選手たちのメンタル面の充実ぶりが光った。「チームとして状況が少し変わって、絶対に勝たなければいけない試合だった」と話したのはリーグ戦4試合ぶりの先発となった扇原貴宏。マリノスは天皇杯とルヴァンカップを失ってしまったが、リーグ戦ではタイトルを狙える位置につけている。この一戦に懸けるモチベーションとテンションがとても高かった。

 

 

それと並行してキャスティングの妙も大きかった。スタメン選考や起用法について、暫定的に指揮を執っている松永英機監督は「まずはスタッフでいろいろな話をしてきた。チームの中に入ると今まで見えなかったものが見えたりするので、そこはざっくばらんに共有させてもらった」とすべてを明かさないものの、新しい空気が流れているのは間違いない。

これまではアンジェ・ポステコグルー監督がすべての決定権を持っていた。それは責任の所在を明らかにするという覚悟や使命感をともなう。一方で、今の暫定体制はさまざま立場の人間がいろいろなアングルから意見を出し、全員で集約できるというメリットがある。

 

 

負傷明けとはいえティーラトンは練習でフルメニューを消化していた。ポステコグルー監督だったら迷うことなく先発起用していたのではないか。あるいは交代カードの切り方でも、仲川輝人を起用せず水沼宏太を投入できただろうか。良くも悪くも3年半という月日や2019年のリーグ優勝が選手の序列を作り、凝り固まった采配になっていた側面は間違いなくある。
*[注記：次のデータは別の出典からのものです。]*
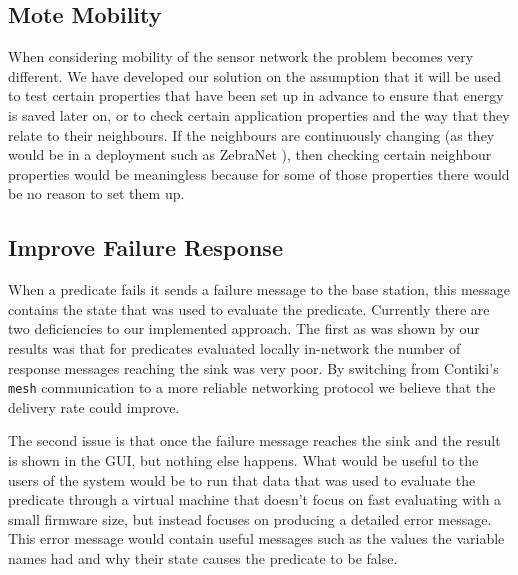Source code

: \subsection{Mote Mobility}

When considering mobility of the sensor network the problem becomes very different. We have developed our solution on the assumption that it will be used to test certain properties that have been set up in advance to ensure that energy is saved later on, or to check certain application properties and the way that they relate to their neighbours. If the neighbours are continuously changing (as they would be in a deployment such as ZebraNet \cite{Juang:2002:ECW:635508.605408}), then checking certain neighbour properties would be meaningless because for some of those properties there would be no reason to set them up.

\subsection{Improve Failure Response}

When a predicate fails it sends a failure message to the base station, this message contains the state that was used to evaluate the predicate. Currently there are two deficiencies to our implemented approach. The first as was shown by our results was that for predicates evaluated locally in-network the number of response messages reaching the sink was very poor. By switching from Contiki's \verb|mesh| communication to a more reliable networking protocol we believe that the delivery rate could improve.

The second issue is that once the failure message reaches the sink and the result is shown in the GUI, but nothing else happens. What would be useful to the users of the system would be to run that data that was used to evaluate the predicate through a virtual machine that doesn't focus on fast evaluating with a small firmware size, but instead focuses on producing a detailed error message. This error message would contain useful messages such as the values the variable names had and why their state causes the predicate to be false.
何度も繰り返しているように、監督退任によってサッカーの方向性が変わることはない。たどってきた道は今後も続いていく。ただ、その道を太く、長く、より豊かなものにできる。

これからのマリノスが楽しみだ。

 

 

大幅な先発変更はなさそうだが…

 

中3日は中2日と比較すれば格段にゆとりを持って臨めるが、それでも連戦であることに変わりはない。ポステコグルー前監督は昨季ほどではないにしても選手を入れ替えることが可能なポジションではターンオーバーしてきた。

そのあたりのマネジメントがどうなるか。前述したようにすでに練習復帰しているティーラトンは先発するのか、中盤の底は扇原貴宏と岩田智輝が継続して起用されるのか。あるいは前線でもレオ・セアラ、水沼宏太、そして仲川輝人というそのままレギュラーでもおかしくない選手がベンチに控えている。